I had that same problem before I switched to turning between centers.I got some of the bushings from John at Penturners Products,a carbide tipped dead center and the shorter tool rest also from there and it works great.

I wish I'd done that from the start.


Steve


----------



## Tieflyer (Aug 9, 2013)

Do you use a mandrel?  I've bent one, made everything go wonky.  I started using a mandrel saver as well, takes the pressure off my mandrel and keeps me from bowing it when I tighten the tail stock


----------



## Dan Masshardt (Aug 9, 2013)

Also, I've found that if the ends of your blanks aren't truly square, you'll get runout.


----------



## kovalcik (Aug 9, 2013)

+1 on the mandrel saver. I use one and they work great.  I also use an adjustable mandrel that I can shorten up for shorter pen blanks.
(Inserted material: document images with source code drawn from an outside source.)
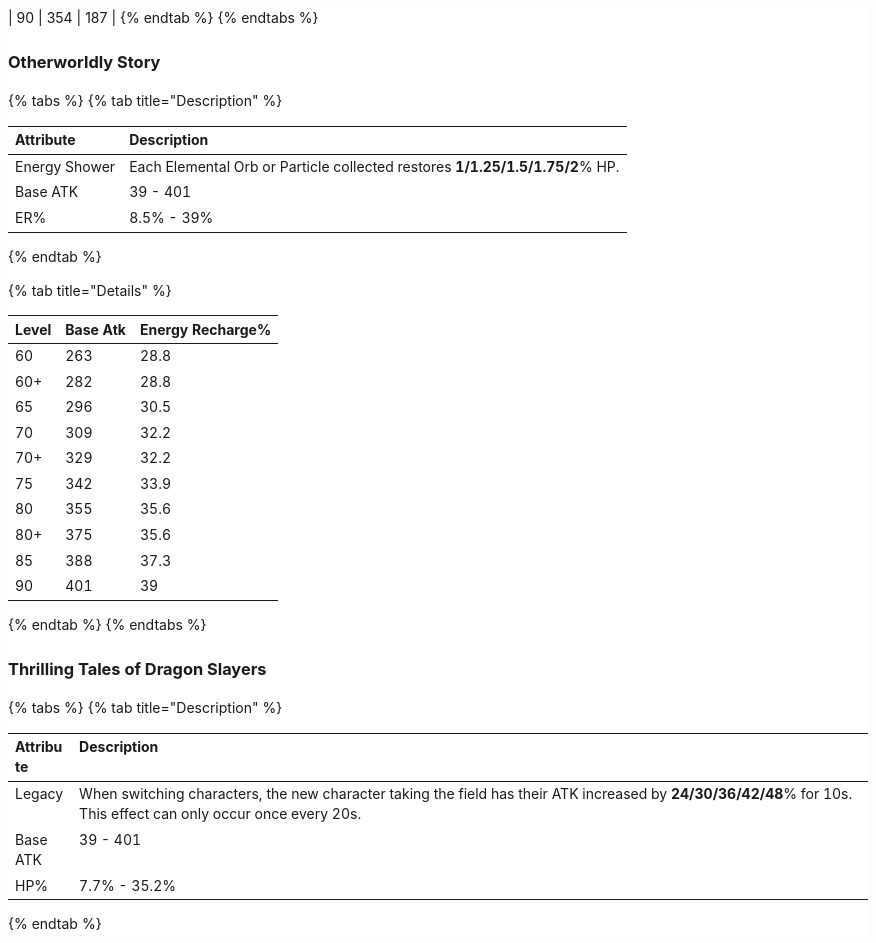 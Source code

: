 | 90 | 354 | 187 |
{% endtab %}
{% endtabs %}

### Otherworldly Story

{% tabs %}
{% tab title="Description" %}

| Attribute | Description |
| :--- | :--- |
| Energy Shower | Each Elemental Orb or Particle collected restores **1/1.25/1.5/1.75/2**% HP. |
| Base ATK | 39 - 401 |
| ER% | 8.5% - 39% |
{% endtab %}

{% tab title="Details" %}

| Level | Base Atk | Energy Recharge% |
| :--- | :--- | :--- |
| 60 | 263 | 28.8 |
| 60+ | 282 | 28.8 |
| 65 | 296 | 30.5 |
| 70 | 309 | 32.2 |
| 70+ | 329 | 32.2 |
| 75 | 342 | 33.9 |
| 80 | 355 | 35.6 |
| 80+ | 375 | 35.6 |
| 85 | 388 | 37.3 |
| 90 | 401 | 39 |
{% endtab %}
{% endtabs %}

### Thrilling Tales of Dragon Slayers

{% tabs %}
{% tab title="Description" %}

| Attribute | Description |
| :--- | :--- |
| Legacy | When switching characters, the new character taking the field has their ATK increased by **24/30/36/42/48**% for 10s. This effect can only occur once every 20s. |
| Base ATK | 39 - 401 |
| HP% | 7.7% - 35.2% |
{% endtab %}
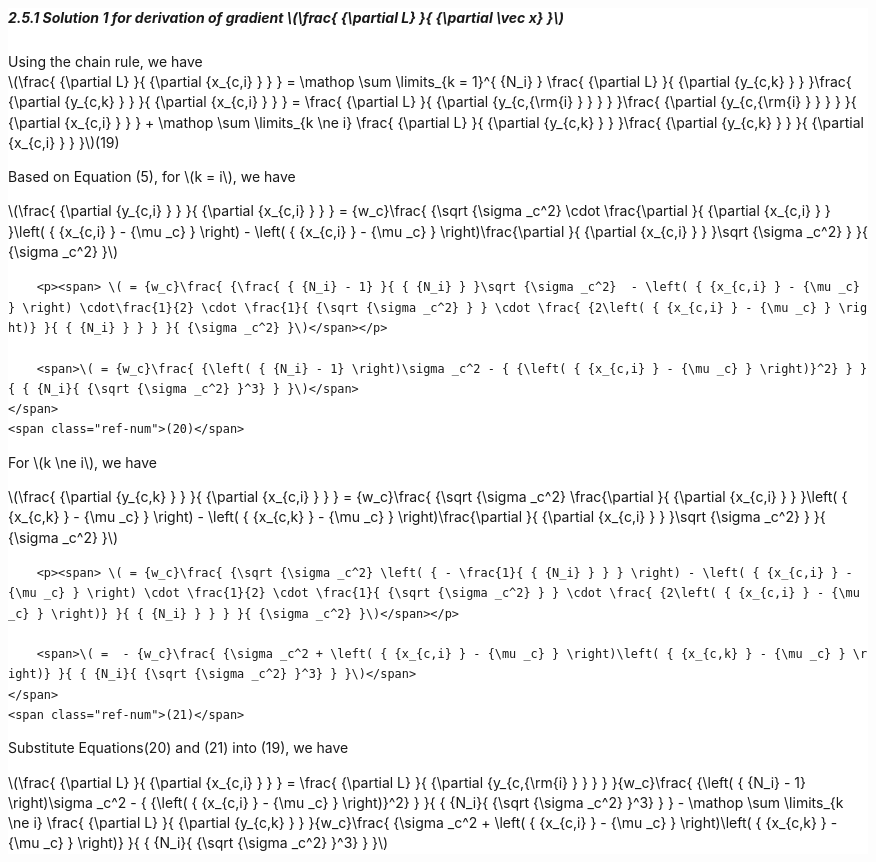 
<h5>2.5.1 Solution 1 for derivation of gradient \(\frac{ {\partial L} }{ {\partial \vec x} }\)   </h5>
Using the chain rule, we have

<div class="alert alert-secondary equation">
	<span>\(\frac{ {\partial L} }{ {\partial {x_{c,i} } } } = \mathop \sum \limits_{k = 1}^{ {N_i} } \frac{ {\partial L} }{ {\partial {y_{c,k} } } }\frac{ {\partial {y_{c,k} } } }{ {\partial {x_{c,i} } } } = \frac{ {\partial L} }{ {\partial {y_{c,{\rm{i} } } } } }\frac{ {\partial {y_{c,{\rm{i} } } } } }{ {\partial {x_{c,i} } } } + \mathop \sum \limits_{k \ne i} \frac{ {\partial L} }{ {\partial {y_{c,k} } } }\frac{ {\partial {y_{c,k} } } }{ {\partial {x_{c,i} } } }\)</span><span class="ref-num">(19)</span>
</div>

<p>Based on Equation (5), for \(k = i\), we have</p>

<div class="alert alert-secondary equation">
	<span>
		<p><span> \(\frac{ {\partial {y_{c,i} } } }{ {\partial {x_{c,i} } } } = {w_c}\frac{ {\sqrt {\sigma _c^2} \cdot \frac{\partial }{ {\partial {x_{c,i} } } }\left( { {x_{c,i} } - {\mu _c} } \right) - \left( { {x_{c,i} } - {\mu _c} } \right)\frac{\partial }{ {\partial {x_{c,i} } } }\sqrt {\sigma _c^2} } }{ {\sigma _c^2} }\)</span></p>

		<p><span> \( = {w_c}\frac{ {\frac{ { {N_i} - 1} }{ { {N_i} } }\sqrt {\sigma _c^2}  - \left( { {x_{c,i} } - {\mu _c} } \right) \cdot\frac{1}{2} \cdot \frac{1}{ {\sqrt {\sigma _c^2} } } \cdot \frac{ {2\left( { {x_{c,i} } - {\mu _c} } \right)} }{ { {N_i} } } } }{ {\sigma _c^2} }\)</span></p>	

		<span>\( = {w_c}\frac{ {\left( { {N_i} - 1} \right)\sigma _c^2 - { {\left( { {x_{c,i} } - {\mu _c} } \right)}^2} } }{ { {N_i}{ {\sqrt {\sigma _c^2} }^3} } }\)</span>
	</span>
	<span class="ref-num">(20)</span>
</div>

<p>For \(k \ne i\), we have</p>

<div class="alert alert-secondary equation">
	<span>
		<p><span> \(\frac{ {\partial {y_{c,k} } } }{ {\partial {x_{c,i} } } } = {w_c}\frac{ {\sqrt {\sigma _c^2} \frac{\partial }{ {\partial {x_{c,i} } } }\left( { {x_{c,k} } - {\mu _c} } \right) - \left( { {x_{c,k} } - {\mu _c} } \right)\frac{\partial }{ {\partial {x_{c,i} } } }\sqrt {\sigma _c^2} } }{ {\sigma _c^2} }\)</span></p>	

		<p><span> \( = {w_c}\frac{ {\sqrt {\sigma _c^2} \left( { - \frac{1}{ { {N_i} } } } \right) - \left( { {x_{c,i} } - {\mu _c} } \right) \cdot \frac{1}{2} \cdot \frac{1}{ {\sqrt {\sigma _c^2} } } \cdot \frac{ {2\left( { {x_{c,i} } - {\mu _c} } \right)} }{ { {N_i} } } } }{ {\sigma _c^2} }\)</span></p>

		<span>\( =  - {w_c}\frac{ {\sigma _c^2 + \left( { {x_{c,i} } - {\mu _c} } \right)\left( { {x_{c,k} } - {\mu _c} } \right)} }{ { {N_i}{ {\sqrt {\sigma _c^2} }^3} } }\)</span>
	</span>
	<span class="ref-num">(21)</span>
</div>

<p>Substitute Equations(20) and (21) into (19), we have</p>

<div class="alert alert-secondary equation">
	<span>
		<p><span> \(\frac{ {\partial L} }{ {\partial {x_{c,i} } } } = \frac{ {\partial L} }{ {\partial {y_{c,{\rm{i} } } } } }{w_c}\frac{ {\left( { {N_i} - 1} \right)\sigma _c^2 - { {\left( { {x_{c,i} } - {\mu _c} } \right)}^2} } }{ { {N_i}{ {\sqrt {\sigma _c^2} }^3} } } - \mathop \sum \limits_{k \ne i} \frac{ {\partial L} }{ {\partial {y_{c,k} } } }{w_c}\frac{ {\sigma _c^2 + \left( { {x_{c,i} } - {\mu _c} } \right)\left( { {x_{c,k} } - {\mu _c} } \right)} }{ { {N_i}{ {\sqrt {\sigma _c^2} }^3} } }\)	</span></p>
Is the entire pen out of round or only in the middle or the ends? Is it worse on the headstock or tail stock end?  SInce it happens over different bushing sets I would guess a mandrel problem (bent, too much pressure on the end) or a misalignment with the lathe itself.


----------



## randyrls (Aug 9, 2013)

Paul;  First, the blank ends have to be square with the brass tube, not the blank.

One method I use is to turn the blank(s) just down to round.  Don't size them yet.  Change the lathe speed to low speed, turn it on and lay a turning tool shaft on the bushing.  If you feel any vibration, the outer dimension of the bushing isn't rotating concentrically.  Stop and check to see where that vibration is coming from before continuing to turn.

BE CAREFUL when doing this not to touch the blank.  I am not responsible if you hurt yourself.  Not everyone is as obsessively safety conscious as I try to be.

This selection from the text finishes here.